TRAI Report on Media Ownership: Occupation of media by 'natural' market forces

Note: The trend of occupation of media by 'natural' market forces has been unfolding for quite a while. Indeed "media regulation" is "essentially a bargain between power brokers in the media and the competing elements within the political domain" amidst "concentration of ownership".  Hasn't TRAI recommended something like a Third Press Commission “headed by a retired Supreme Court judge” to examine the structural changes in the media landscape? 


First Press Commission was set up Nehru Govt. The Second Press Commission set up by Morarji Govt and reconstituted by India Gandhi Govt. There was a demand for the 3rd Press Commission which Dr Manmohan Singh government agreed to it. It sought its Terms of Reference twice from Kuldeep Nayar but failed to set it up. The Parliamentary Standing Committee (PSC) on Information Technology in its report in 2013 has observed on cross-media ownership and its adverse impact on "democratic structure”. Besides Nayar, senior journalists like Ram Sharan Joshi and Ram Bahadur Rai have been demanding the setting up of the Third Press Commission. 


In a rigorous analysis, Sukumar Muralidharan recorded that Delhi Union of Journalists (DUJ) has commended the TRAI initiative but suggested that the magnitude of the problem of media monopolies remained to be accurately assessed. The market share of the major media entities was of course germane, but so too was the disproportionately large share they obtained of the aggregate advertising expenditure in the economy. 

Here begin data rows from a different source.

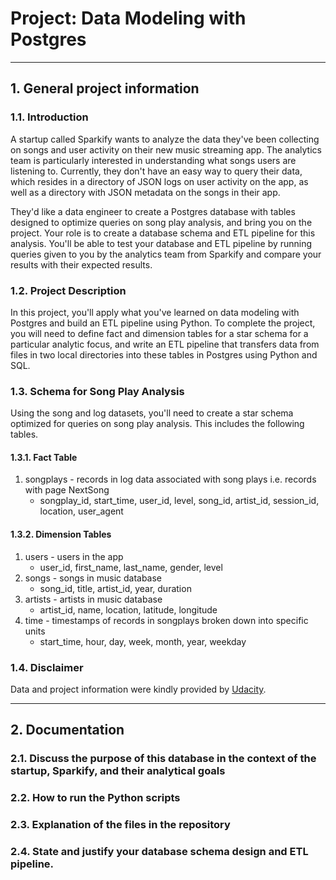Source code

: # Project: Data Modeling with Postgres

***

## 1. General project information

### 1.1. Introduction

A startup called Sparkify wants to analyze the data they've been collecting on songs and user activity on their new music streaming app. The analytics team is particularly interested in understanding what songs users are listening to. Currently, they don't have an easy way to query their data, which resides in a directory of JSON logs on user activity on the app, as well as a directory with JSON metadata on the songs in their app.

They'd like a data engineer to create a Postgres database with tables designed to optimize queries on song play analysis, and bring you on the project. Your role is to create a database schema and ETL pipeline for this analysis. You'll be able to test your database and ETL pipeline by running queries given to you by the analytics team from Sparkify and compare your results with their expected results.

### 1.2. Project Description

In this project, you'll apply what you've learned on data modeling with Postgres and build an ETL pipeline using Python. To complete the project, you will need to define fact and dimension tables for a star schema for a particular analytic focus, and write an ETL pipeline that transfers data from files in two local directories into these tables in Postgres using Python and SQL.

### 1.3. Schema for Song Play Analysis

Using the song and log datasets, you'll need to create a star schema optimized for queries on song play analysis. This includes the following tables.

#### 1.3.1. Fact Table

1. songplays - records in log data associated with song plays i.e. records with page NextSong
    - songplay_id, start_time, user_id, level, song_id, artist_id, session_id, location, user_agent

#### 1.3.2. Dimension Tables

1. users - users in the app
    - user_id, first_name, last_name, gender, level
2. songs - songs in music database
    - song_id, title, artist_id, year, duration
3. artists - artists in music database
    - artist_id, name, location, latitude, longitude
4. time - timestamps of records in songplays broken down into specific units
    - start_time, hour, day, week, month, year, weekday

### 1.4. Disclaimer
Data and project information were kindly provided by [Udacity](https://www.udacity.com/).

***

## 2. Documentation

### 2.1. Discuss the purpose of this database in the context of the startup, Sparkify, and their analytical goals

### 2.2. How to run the Python scripts

### 2.3. Explanation of the files in the repository

### 2.4. State and justify your database schema design and ETL pipeline.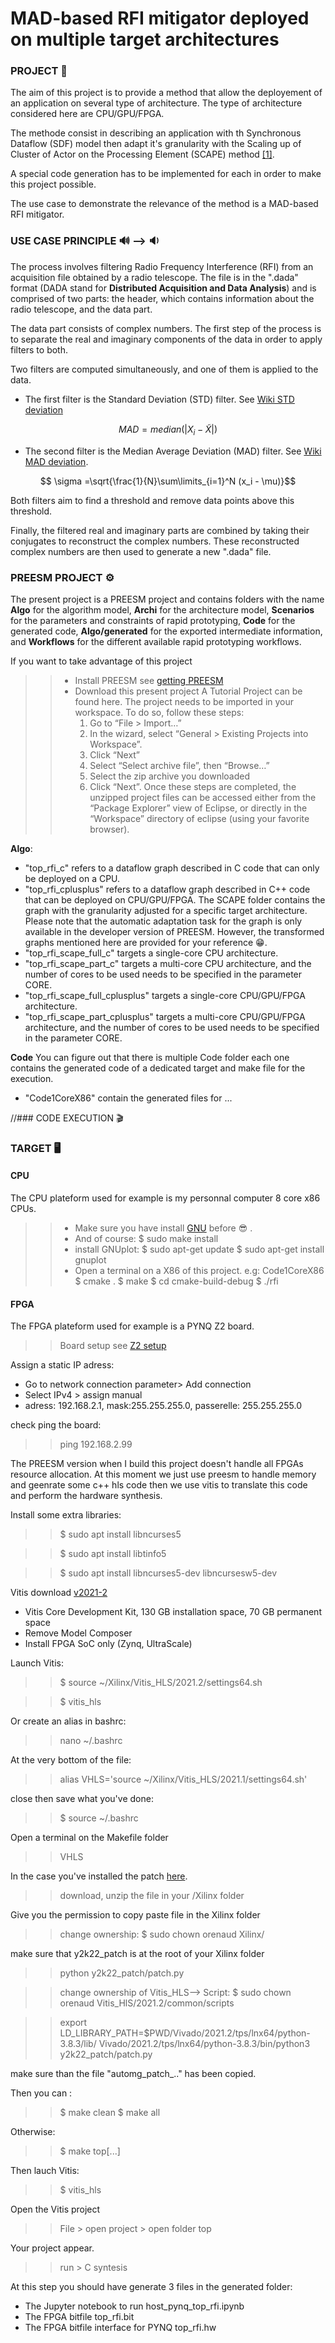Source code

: # MAD-based RFI mitigator deployed on multiple target architectures

### PROJECT :satellite:
The aim of this project is to provide a method that allow the deployement of an application on several type of architecture. The type of architecture considered here are CPU/GPU/FPGA.

The methode consist in describing an application with th Synchronous Dataflow (SDF) model then adapt it's granularity with the Scaling up of Cluster of Actor on the Processing Element (SCAPE) method [[1]](https://hal.science/hal-04089941v1/file/DASIP__Architecture_aware_Clustering_of_Dataflow_Actors_for_Controlled_Scheduling_Complexity.pdf). 

A special code generation has to be implemented for each in order to make this project possible.

The use case to demonstrate the relevance of the method is a MAD-based RFI mitigator.

### USE CASE PRINCIPLE :loud_sound: --> :sound:
The process involves filtering Radio Frequency Interference (RFI) from an acquisition file obtained by a radio telescope. The file is in the ".dada" format (DADA stand for **Distributed Acquisition and Data Analysis**) and is comprised of two parts: the header, which contains information about the radio telescope, and the data part.

The data part consists of complex numbers. The first step of the process is to separate the real and imaginary components of the data in order to apply filters to both.

Two filters are computed simultaneously, and one of them is applied to the data. 
- The first filter is the Standard Deviation (STD) filter. See [Wiki STD deviation](https://en.wikipedia.org/wiki/Standard_deviation)

$$ {\displaystyle MAD = median (|X_{i}-{\tilde {X}}|)} $$

- The second filter is the Median Average Deviation (MAD) filter. See [Wiki MAD deviation](https://en.wikipedia.org/wiki/Median_absolute_deviation).

$$ \sigma =\sqrt{\frac{1}{N}\sum\limits_{i=1}^N (x_i - \mu)}$$

Both filters aim to find a threshold and remove data points above this threshold.

Finally, the filtered real and imaginary parts are combined by taking their conjugates to reconstruct the complex numbers. These reconstructed complex numbers are then used to generate a new ".dada" file.

### PREESM PROJECT :gear:
The present project is a PREESM project and contains folders with the name **Algo** for the algorithm model, **Archi** for the architecture model, **Scenarios** for the parameters and constraints of rapid prototyping, **Code** for the generated code, **Algo/generated** for the exported intermediate information, and **Workflows** for the different available rapid prototyping workflows.

If you want to take advantage of this project
>> - Install PREESM see [getting PREESM](https://preesm.github.io/get/)
>> - Download this present project
>> A Tutorial Project can be found here. The project needs to be imported in your workspace. To do so, follow these steps:
>>     1. Go to “File > Import…”
>>     2. In the wizard, select “General > Existing Projects into Workspace”.
>>     3. Click “Next”
>>     4. Select “Select archive file”, then “Browse…”
>>     5. Select the zip archive you downloaded
>>     6. Click “Next”.
>> Once these steps are completed, the unzipped project files can be accessed either from the “Package Explorer” view of Eclipse, or directly in the “Workspace” directory of eclipse (using your favorite browser).

**Algo**: 
- "top_rfi_c" refers to a dataflow graph described in C code that can only be deployed on a CPU.
- "top_rfi_cplusplus" refers to a dataflow graph described in C++ code that can be deployed on CPU/GPU/FPGA.
The SCAPE folder contains the graph with the granularity adjusted for a specific target architecture. Please note that the automatic adaptation task for the graph is only available in the developer version of PREESM. However, the transformed graphs mentioned here are provided for your reference :grin:.
- "top_rfi_scape_full_c" targets a single-core CPU architecture.
- "top_rfi_scape_part_c" targets a multi-core CPU architecture, and the number of cores to be used needs to be specified in the parameter CORE.
- "top_rfi_scape_full_cplusplus" targets a single-core CPU/GPU/FPGA architecture.
- "top_rfi_scape_part_cplusplus" targets a multi-core CPU/GPU/FPGA architecture, and the number of cores to be used needs to be specified in the parameter CORE.

**Code**
You can figure out that there is multiple Code folder each one contains the generated code of a dedicated target and make file for the execution.
- "Code1CoreX86" contain the generated files for ...


//### CODE EXECUTION :clapper:


### TARGET :desktop_computer:
#### CPU
The CPU plateform used for example is my personnal computer 8 core x86 CPUs.

>> - Make sure you have install [GNU](https://psrchive.sourceforge.net/third/autotools/) before :sunglasses: .
>> - And of course:
>> $ sudo make install
>> - install GNUplot:
>> $ sudo apt-get update
>> $ sudo apt-get install gnuplot
>> - Open a terminal on a X86 of this project.
e.g: Code1CoreX86
>> $ cmake .
>> $ make
>> $ cd cmake-build-debug
>> $ ./rfi

#### FPGA 
The FPGA plateform used for example is a PYNQ Z2 board.
>> Board setup see [Z2 setup](https://pynq.readthedocs.io/en/v2.6.1/getting_started/pynq_z2_setup.html)

Assign a static IP adress:
- Go to network connection parameter> Add connection
- Select IPv4 > assign manual
- adress: 192.168.2.1, mask:255.255.255.0, passerelle: 255.255.255.0

check ping the board:
>>ping 192.168.2.99

The PREESM version when I build this project doesn't handle all FPGAs resource allocation. At this moment we just use preesm to handle memory and geenrate some c++ hls code then we use vitis to translate this code and perform the hardware synthesis. 

Install some extra libraries: 
>> $ sudo apt install libncurses5

>> $ sudo apt install libtinfo5

>> $ sudo apt install libncurses5-dev libncursesw5-dev

Vitis download [v2021-2](https://www.xilinx.com/support/download/index.html/content/xilinx/en/downloadNav/vitis/2021-2.html)
- Vitis Core Development Kit, 130 GB installation space, 70 GB permanent space
- Remove Model Composer
- Install FPGA SoC only (Zynq, UltraScale)

Launch Vitis:
>> $ source ~/Xilinx/Vitis_HLS/2021.2/settings64.sh

>> $ vitis_hls

Or create an alias in bashrc:
>> nano ~/.bashrc

At the very bottom of the file:
>> alias VHLS='source ~/Xilinx/Vitis_HLS/2021.1/settings64.sh'

close then save what you've done:
>> $ source ~/.bashrc

Open a terminal on the Makefile folder
>> VHLS

In the case you've installed the patch [here](https://support.xilinx.com/s/article/76960?language=en_US).
>> download, unzip the file in your /Xilinx folder

Give you the permission to copy paste file in the Xilinx folder

>> change ownership: $ sudo chown orenaud Xilinx/

make sure that y2k22_patch is at the root of your Xilinx folder 
>> python y2k22_patch/patch.py

>> change ownership of Vitis_HLS--> Script: $ sudo chown orenaud Vitis_HlS/2021.2/common/scripts

>> export LD_LIBRARY_PATH=$PWD/Vivado/2021.2/tps/lnx64/python-3.8.3/lib/
     Vivado/2021.2/tps/lnx64/python-3.8.3/bin/python3 y2k22_patch/patch.py
     
make sure than the file "automg_patch_.." has been copied.

Then you can :
>>$ make clean
>>$ make all

Otherwise:
>>$ make top[...]

Then lauch Vitis:

>> $ vitis_hls

Open the Vitis project

>> File > open project > open folder top

Your project appear.

>> run > C syntesis

At this step you should have generate 3 files in the generated folder:

- The Jupyter notebook to run host_pynq_top_rfi.ipynb
- The FPGA bitfile top_rfi.bit
- The FPGA bitfile interface for PYNQ top_rfi.hw


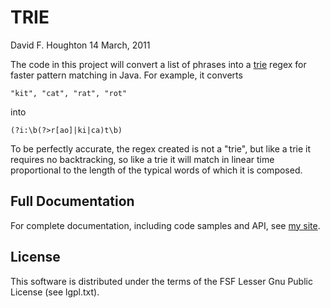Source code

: TRIE
====

David F. Houghton
14 March, 2011

The code in this project will convert a list of phrases into a [trie][] regex for faster pattern matching in Java. For example, it converts

    "kit", "cat", "rat", "rot"

into

    (?i:\b(?>r[ao]|ki|ca)t\b)

To be perfectly accurate, the regex created is not a "trie", but like a trie it requires no backtracking, so like a trie it will match in linear time proportional to the length of the typical words of which it is composed.

Full Documentation
------------------

For complete documentation, including code samples and API, see [my site][docs].

License
-------
This software is distributed under the terms of the FSF Lesser Gnu Public License (see lgpl.txt).

[trie]: http://en.wikipedia.org/wiki/Trie
[docs]: http://dfhoughton.org/trie/
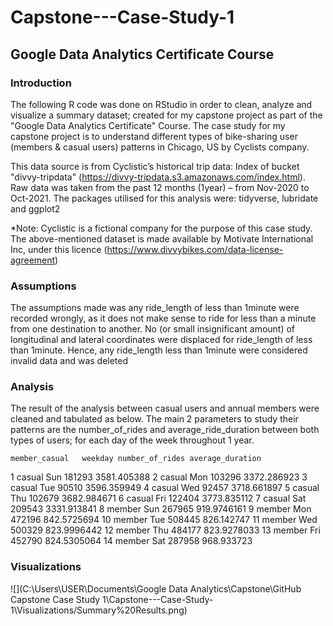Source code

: # Capstone---Case-Study-1
## Google Data Analytics Certificate Course


### Introduction
The following R code was done on RStudio in order to clean, analyze and visualize a summary dataset; created for my capstone project as part of the "Google Data Analytics Certificate" Course. The case study for my capstone project is to understand different types of bike-sharing user (members & casual users) patterns in Chicago, US by Cyclists company.

This data source is from Cyclistic’s historical trip data: Index of bucket "divvy-tripdata" (https://divvy-tripdata.s3.amazonaws.com/index.html). Raw data was taken from the past 12 months (1year) – from Nov-2020 to Oct-2021. The packages utilised for this analysis were: tidyverse, lubridate and ggplot2

*Note: Cyclistic is a fictional company for the purpose of this case study. The above-mentioned dataset is made available by Motivate International Inc, under this licence (https://www.divvybikes.com/data-license-agreement)



### Assumptions 
The assumptions made was any ride_length of less than 1minute were recorded wrongly, as it does not make sense to ride for less than a minute from one destination to another. No (or small insignificant amount) of longitudinal and lateral coordinates were displaced for ride_length of less than 1minute. Hence, any ride_length less than 1minute were considered invalid data and was deleted


### Analysis
The result of the analysis between casual users and annual members were cleaned and tabulated as below. The main 2 parameters to study their patterns are the number_of_rides and average_ride_duration between both types of users; for each day of the week throughout 1 year.

	member_casual	weekday	number_of_rides	average_duration
1	casual		Sun		181293		3581.405388
2	casual		Mon		103296		3372.286923
3	casual		Tue		90510	      	3596.359949
4	casual		Wed		92457	      	3718.661897
5	casual		Thu		102679		3682.984671
6	casual		Fri		122404		3773.835112
7	casual		Sat		209543		3331.913841
8	member		Sun		267965		919.9746161
9	member		Mon		472196		842.5725694
10	member		Tue		508445		826.142747
11	member		Wed		500329		823.9996442
12	member		Thu		484177		823.9278033
13	member		Fri		452790		824.5305064
14	member		Sat		287958		968.933723


### Visualizations
![](C:\Users\USER\Documents\Google Data Analytics\Capstone\GitHub Capstone Case Study 1\Capstone---Case-Study-1\Visualizations/Summary%20Results.png)



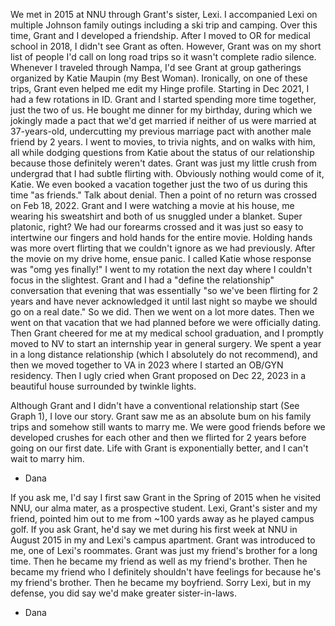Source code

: We met in 2015 at NNU through Grant's sister, Lexi. I accompanied Lexi on multiple Johnson family outings including a ski trip and camping. Over this time, Grant and I developed a friendship. After I moved to OR for medical school in 2018, I didn't see Grant as often. However, Grant was on my short list of people I'd call on long road trips so it wasn't complete radio silence. Whenever I traveled through Nampa, I'd see Grant at group gatherings organized by Katie Maupin (my Best Woman). Ironically, on one of these trips, Grant even helped me edit my Hinge profile. Starting in Dec 2021, I had a few rotations in ID. Grant and I started spending more time together, just the two of us. He bought me dinner for my birthday, during which we jokingly made a pact that we'd get married if neither of us were married at 37-years-old, undercutting my previous marriage pact with another male friend by 2 years. I went to movies, to trivia nights, and on walks with him, all while dodging questions from Katie about the status of our relationship because those definitely weren't dates. Grant was just my little crush from undergrad that I had subtle flirting with. Obviously nothing would come of it, Katie. We even booked a vacation together just the two of us during this time "as friends." Talk about denial. Then a point of no return was crossed on Feb 18, 2022. Grant and I were watching a movie at his house, me wearing his sweatshirt and both of us snuggled under a blanket. Super platonic, right? We had our forearms crossed and it was just so easy to intertwine our fingers and hold hands for the entire movie. Holding hands was more overt flirting that we couldn't ignore as we had previously. After the movie on my drive home, ensue panic. I called Katie whose response was "omg yes finally!" I went to my rotation the next day where I couldn't focus in the slightest. Grant and I had a "define the relationship" conversation that evening that was essentially "so we've been flirting for 2 years and have never acknowledged it until last night so maybe we should go on a real date." So we did. Then we went on a lot more dates. Then we went on that vacation that we had planned before we were officially dating. Then Grant cheered for me at my medical school graduation, and I promptly moved to NV to start an internship year in general surgery. We spent a year in a long distance relationship (which I absolutely do not recommend), and then we moved together to VA in 2023 where I started an OB/GYN residency. Then I ugly cried when Grant proposed on Dec 22, 2023 in a beautiful house surrounded by twinkle lights. 

Although Grant and I didn't have a conventional relationship start (See Graph 1), I love our story. Grant saw me as an absolute bum on his family trips and somehow still wants to marry me. We were good friends before we developed crushes for each other and then we flirted for 2 years before going on our first date. Life with Grant is exponentially better, and I can't wait to marry him. 
- Dana


If you ask me, I'd say I first saw Grant in the Spring of 2015 when he visited NNU, our alma mater, as a prospective student. Lexi, Grant's sister and my friend, pointed him out to me from ~100 yards away as he played campus golf. If you ask Grant, he'd say we met during his first week at NNU in August 2015 in my and Lexi's campus apartment. Grant was introduced to me, one of Lexi's roommates. Grant was just my friend's brother for a long time. Then he became my friend as well as my friend's brother. Then he became my friend who I definitely shouldn't have feelings for because he's my friend's brother. Then he became my boyfriend. Sorry Lexi, but in my defense, you did say we'd make greater sister-in-laws. 
- Dana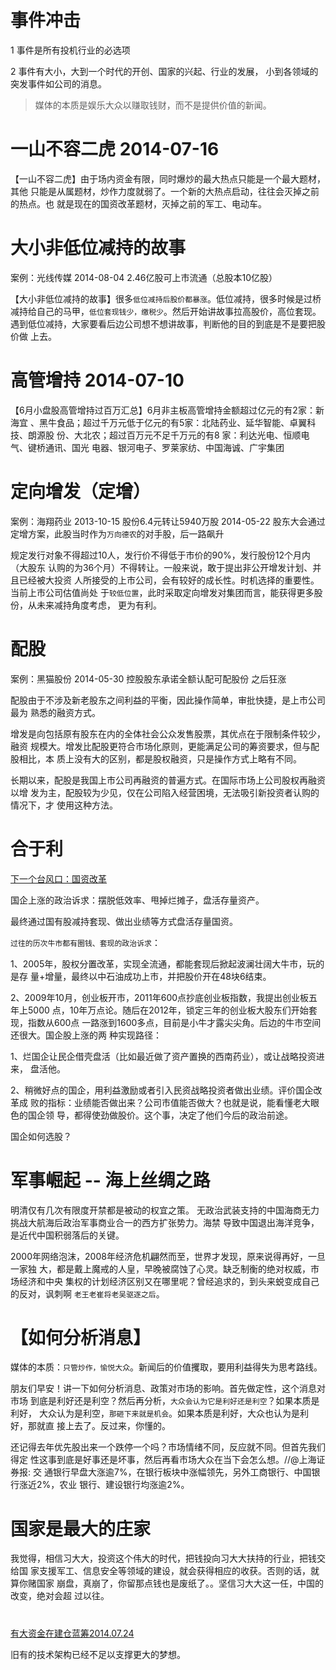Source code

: # 事件冲击 

  1 事件是所有投机行业的必选项

  2 事件有大小，大到一个时代的开创、国家的兴起、行业的发展，
    小到各领域的突发事件如公司的消息。
    [](http://weibo.com/peterlinqi)

  > 媒体的本质是娱乐大众以赚取钱财，而不是提供价值的新闻。

# 一山不容二虎 2014-07-16 

  【一山不容二虎】由于场内资金有限，同时爆炒的最大热点只能是一个最大题材，其他
  只能是从属题材，炒作力度就弱了。一个新的大热点启动，往往会灭掉之前的热点。也
  就是现在的国资改革题材，灭掉之前的军工、电动车。

# 大小非低位减持的故事 

  案例：光线传媒 
  2014-08-04 2.46亿股可上市流通（总股本10亿股）

  【大小非低位减持的故事】很多`低位减持后股价都暴涨`。低位减持，很多时候是过桥
  减持给自己的马甲，`低位套现钱少，缴税少`。然后开始讲故事拉高股价，高位套现。
  遇到低位减持，大家要看后边公司想不想讲故事，判断他的目的到底是不是要把股价做
  上去。

# 高管增持 2014-07-10

  【6月小盘股高管增持过百万汇总】6月非主板高管增持金额超过亿元的有2家：新海宜
  、黑牛食品；超过千万元低于亿元的有5家：北陆药业、延华智能、卓翼科技、朗源股
  份、大北农；超过百万元不足千万元的有8 家：利达光电、恒顺电气、键桥通讯、国光
  电器、银河电子、罗莱家纺、中国海诚、广宇集团

# 定向增发（定增）

  案例：海翔药业
  2013-10-15 股份6.4元转让5940万股
  2014-05-22 股东大会通过定增方案，此股当时作为`万向德农`的对手股，后一路飙升

  规定发行对象不得超过10人，发行价不得低于市价的90%，发行股份12个月内（大股东
  认购的为36个月）不得转让。一般来说，敢于提出非公开增发计划、并且已经被大投资
  人所接受的上市公司，会有较好的成长性。时机选择的重要性。当前上市公司估值尚处
  于`较低位置`，此时采取定向增发对集团而言，能获得更多股份，从未来减持角度考虑，
  更为有利。

# 配股

  案例：黑猫股份 
  2014-05-30 控股股东承诺全额认配可配股份 之后狂涨

  配股由于不涉及新老股东之间利益的平衡，因此操作简单，审批快捷，是上市公司最为
  熟悉的融资方式。

  增发是向包括原有股东在内的全体社会公众发售股票，其优点在于限制条件较少，融资
  规模大。增发比配股更符合市场化原则，更能满足公司的筹资要求，但与配股相比，本
  质上没有大的区别，都是股权融资，只是操作方式上略有不同。

  长期以来，配股是我国上市公司再融资的普遍方式。在国际市场上公司股权再融资以增
  发为主，配股较为少见，仅在公司陷入经营困境，无法吸引新投资者认购的情况下，才
  使用这种方法。

# 合于利

  [下一个台风口：国资改革](http://weibo.com/p/1001593744294207930916)

  国企上涨的政治诉求：摆脱低效率、甩掉烂摊子，盘活存量资产。

  最终通过国有股减持套现、做出业绩等方式盘活存量国资。

  `过往的历次牛市都有圈钱、套现的政治诉求`：

  1、2005年，股权分置改革，实现全流通，都能套现后掀起波澜壮阔大牛市，玩的是存
  量+增量，最终以中石油成功上市，并把股价开在48块6结束。

  2、2009年10月，创业板开市，2011年600点抄底创业板指数，我提出创业板五年上5000
  点，10年万点论。随后在2012年，锁定三年的创业板大股东们开始套现，指数从600点
  一路涨到1600多点，目前是小牛才露尖尖角。后边的牛市空间还很大。国企股上涨的两
  种实现路径：

  1、烂国企让民企借壳盘活（比如最近做了资产置换的西南药业），或让战略投资进来，
  盘活他。

  2、稍微好点的国企，用利益激励或者引入民资战略投资者做出业绩。评价国企改革成
  败的指标：业绩能否做出来？公司市值能否做大？也就是说，能看懂老大眼色的国企领
  导，都得使劲做股价。这个事，决定了他们今后的政治前途。

  国企如何选股？

# 军事崛起 -- 海上丝绸之路

  明清仅有几次有限度开禁都是被动的权宜之策。
  无政治武装支持的中国海商无力挑战大航海后政治军事商业合一的西方扩张势力。海禁
  导致中国退出海洋竞争，是近代中国积弱落后的关键。

  2000年网络泡沫，2008年经济危机翩然而至，世界才发现，原来说得再好，一旦一家独
  大，都是戴上魔戒的人皇，早晚被腐蚀了心灵。缺乏制衡的绝对权威，市场经济和中央
  集权的计划经济区别又在哪里呢？曾经追求的，到头来蜕变成自己的反对，讽刺啊
  `老王老崔将老吴驱逐之后`。

# 【如何分析消息】

  媒体的本质：`只管炒作，愉悦大众`。新闻后的价值攫取，要用利益得失为思考路线。

  朋友们早安！讲一下如何分析消息、政策对市场的影响。首先做定性，这个消息对市场
  到底是利好还是利空？然后再分析，`大众会认为它是利好还是利空`？如果本质是利好，
  大众认为是利空，`那砸下来就是机会`。如果本质是利好，大众也认为是利好，那就直
  接上去了。反过来，你懂的。

  还记得去年优先股出来一个跌停一个吗？市场情绪不同，反应就不同。但首先我们得定
  性这事到底是好事还是坏事，然后再看市场大众在当下会怎么想。//@上海证券报: 交
  通银行早盘大涨逾7%，在银行板块中涨幅领先，另外工商银行、中国银行涨近2%，农业
  银行、建设银行均涨逾2%。

# 国家是最大的庄家

  我觉得，相信习大大，投资这个伟大的时代，把钱投向习大大扶持的行业，把钱交给国
  家支援军工、信息安全等领域的建设，就会获得相应的收获。否则的话，就算你赌国家
  崩盘，真崩了，你留那点钱也是废纸了。。坚信习大大这一任，中国的改变，绝对会超
  过以往。

# 
  [有大资金在建仓蓝筹2014.07.24](http://weibo.com/p/1001603735777463944651)


旧有的技术架构已经不足以支撑更大的梦想。
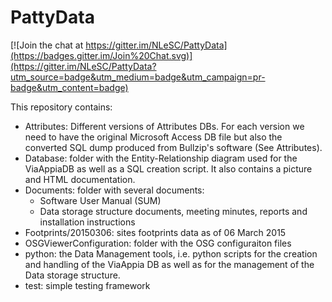 PattyData
=========

[![Join the chat at https://gitter.im/NLeSC/PattyData](https://badges.gitter.im/Join%20Chat.svg)](https://gitter.im/NLeSC/PattyData?utm_source=badge&utm_medium=badge&utm_campaign=pr-badge&utm_content=badge)

This repository contains:
 - Attributes: Different versions of Attributes DBs. For each version we need to have the original Microsoft Access DB file but also the converted SQL dump produced from Bullzip's software (See Attributes). 
 - Database: folder with the Entity-Relationship diagram used for the ViaAppiaDB as well as a SQL creation script. It also contains a picture and HTML documentation. 
 - Documents: folder with several documents:
   - Software User Manual (SUM)
   - Data storage structure documents, meeting minutes, reports and installation instructions
 - Footprints/20150306: sites footprints data as of 06 March 2015
 - OSGViewerConfiguration: folder with the OSG configuraiton files
 - python: the Data Management tools, i.e. python scripts for the creation and handling of the ViaAppia DB as well as for the management of the Data storage structure.
 - test: simple testing framework

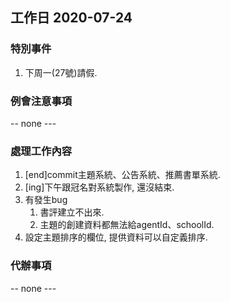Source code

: ## 工作日 2020-07-24

### 特別事件

1. 下周一(27號)請假.

### 例會注意事項

-- none ---

### 處理工作內容

1. [end]commit主題系統、公告系統、推薦書單系統.
2. [ing]下午跟冠名對系統製作, 還沒結束.
3. 有發生bug
   1. 書評建立不出來.
   2. 主題的創建資料都無法給agentId、schoolId.
4. 設定主題排序的欄位, 提供資料可以自定義排序.

### 代辦事項

-- none ---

The fact of The Times of India (TOI) questioning TRAI’s jurisdiction into the policy space on print media is quite predictable. Notably, TOI has questioned the role of Press Council of India too in the past.  TOI's division which manages radio broadcasting assets put on record its “fundamental” belief that the “growth of media in a democracy as vibrant and heterogeneous as India is possible only if the industry is allowed to grow to its full potential governed only by market forces and not restricted by suffocating regulations”. TOI's the internet division told TRAI, "(i)nstead of trying to harm the Media Industry...TRAI must be sensitive to efforts to protect the Media Industry against existing wrong practices like wage boards for newspaper employees, which allows government the power to decide the salaries of journalists and non-journalists." Such submissions of likes of TOI and STAR are part of profit at any cost ideology who find 'public interest' an idea of the by gone era for whom media freedom means freedom to make profit and externalize costs. 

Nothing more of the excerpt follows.